- [EXERCISE DESCRIPTION]:
Retrieve each line that contains the word "center" from the entries below.
================
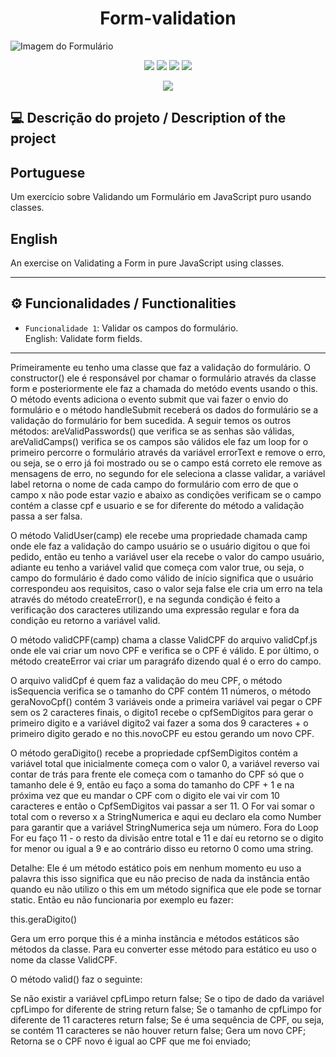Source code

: # <h1 align="center">Form-validation</h1>

<img src="https://user-images.githubusercontent.com/74615811/231291615-50ea7a9c-c5cd-4639-bbc0-dc695cb63e8d.png" align="center" alt="Imagem do Formulário">

<p align="center">
<img src="https://camo.githubusercontent.com/31ddbceac85190c41164841d133e4056da4d4ce57a1a3a8c7cbf40bff1cf71ed/68747470733a2f2f696d672e736869656c64732e696f2f6769746875622f6c6963656e73652f64726f70626f782f64726f70626f782d73646b2d6a617661">
<img src="https://user-images.githubusercontent.com/74615811/176503364-50b5ee48-3d6d-4ab3-ae4b-e6fb7724296b.svg">
<img src="https://user-images.githubusercontent.com/74615811/176503773-dd0bc4ec-fbde-4e70-80d6-9695ff5ef67c.svg">
<img src="https://img.shields.io/badge/Done%20by-Leonardo Machado-%df0000">
</p>

<p align="center">
<img src="http://img.shields.io/static/v1?label=STATUS&message=%20FINISHED&color=GREEN&style=for-the-badge"/>
</p>

## 💻 Descrição do projeto / Description of the project

<h2>Portuguese</h2> Um exercício sobre Validando um Formulário em JavaScript puro usando classes. <br>

<h2>English</h2> An exercise on Validating a Form in pure JavaScript using classes.

---

## ⚙️ Funcionalidades / Functionalities
- `Funcionalidade 1`: Validar os campos do formulário. <br>
English: Validate form fields.

---

Primeiramente eu tenho uma classe que faz a validação do formulário. O constructor() ele é responsável por chamar o formulário através da classe form e posteriormente ele faz a chamada do metódo events usando o this. O método events adiciona o evento submit que vai fazer o envio do formulário e o método handleSubmit receberá os dados do formulário se a validação do formulário for bem sucedida. A seguir temos os outros métodos: areValidPasswords() que verifica se as senhas são válidas, areValidCamps() verifica se os campos são válidos ele faz um loop for o primeiro percorre o formulário através da variável errorText e remove o erro, ou seja, se o erro já foi mostrado ou se o campo está correto ele remove as mensagens de erro, no segundo for ele seleciona a classe validar, a variável label retorna o nome de cada campo do formulário com erro de que o campo x não pode estar vazio e abaixo as condições verificam se o campo contém a classe cpf e usuario e se for diferente do método a validação passa a ser falsa.

O método ValidUser(camp) ele recebe uma propriedade chamada camp onde ele faz a validação do campo usuário se o usuário digitou o que foi pedido, então eu tenho a variável user ela recebe o valor do campo usuário, adiante eu tenho a variável valid que começa com valor true, ou seja, o campo do formulário é dado como válido de início significa que o usuário correspondeu aos requisitos, caso o valor seja false ele cria um erro na tela através do método createError(), e na segunda condição é feito a verificação dos caracteres utilizando uma expressão regular e fora da condição eu retorno a variável valid. 

O método validCPF(camp) chama a classe ValidCPF do arquivo validCpf.js onde ele vai criar um novo CPF e verifica se o CPF é válido. E por último, o método createError vai criar um paragráfo dizendo qual é o erro do campo. 

O arquivo validCpf é quem faz a validação do meu CPF, o método isSequencia verifica se o tamanho do CPF contém 11 números, o método geraNovoCpf() contém 3 variáveis onde a primeira variável vai pegar o CPF sem os 2 caracteres finais, o digito1 recebe o cpfSemDigitos para gerar o primeiro digito e a variável digito2 vai fazer a soma dos 9 caracteres + o primeiro digito gerado e no this.novoCPF eu estou gerando um novo CPF.

O método geraDigito() recebe a propriedade cpfSemDigitos contém a variável total que inicialmente começa com o valor 0, a variável reverso vai contar de trás para frente ele começa com o tamanho do CPF só que o tamanho dele é 9, então eu faço a soma do tamanho do CPF + 1 e na próxima vez que eu mandar o CPF com o digito ele vai vir com 10 caracteres e então o CpfSemDigitos vai passar a ser 11. O For vai somar o total com o reverso x a StringNumerica e aqui eu declaro ela como Number para garantir que a variável StringNumerica seja um número. Fora do Loop For eu faço 11 - o resto da divisão entre total e 11 e daí eu retorno se o digito for menor ou igual a 9 e ao contrário disso eu retorno 0 como uma string. 

Detalhe: Ele é um método estático pois em nenhum momento eu uso a palavra this isso significa que eu não preciso de nada da instância então quando eu não utilizo o this em um método significa que ele pode se tornar static. Então eu não funcionaria por exemplo eu fazer:

this.geraDigito()

Gera um erro porque this é a minha instância e métodos estáticos são métodos da classe. Para eu converter esse método para estático eu uso o nome da classe ValidCPF.

O método valid() faz o seguinte:

Se não existir a variável cpfLimpo return false;
Se o tipo de dado da variável cpfLimpo for diferente de string return false;
Se o tamanho de cpfLimpo for diferente de 11 caracteres return false;
Se é uma sequência de CPF, ou seja, se contém 11 caracteres se não houver return false;
Gera um novo CPF;
Retorna se o CPF novo é igual ao CPF que me foi enviado;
================
- [ANSWER AREA]:
: # <h1 align="center">Form-validation</h1>
<img src="https://user-images.githubusercontent.com/74615811/231291615-50ea7a9c-c5cd-4639-bbc0-dc695cb63e8d.png" align="center" alt="Imagem do Formulário">
<p align="center">
<p align="center">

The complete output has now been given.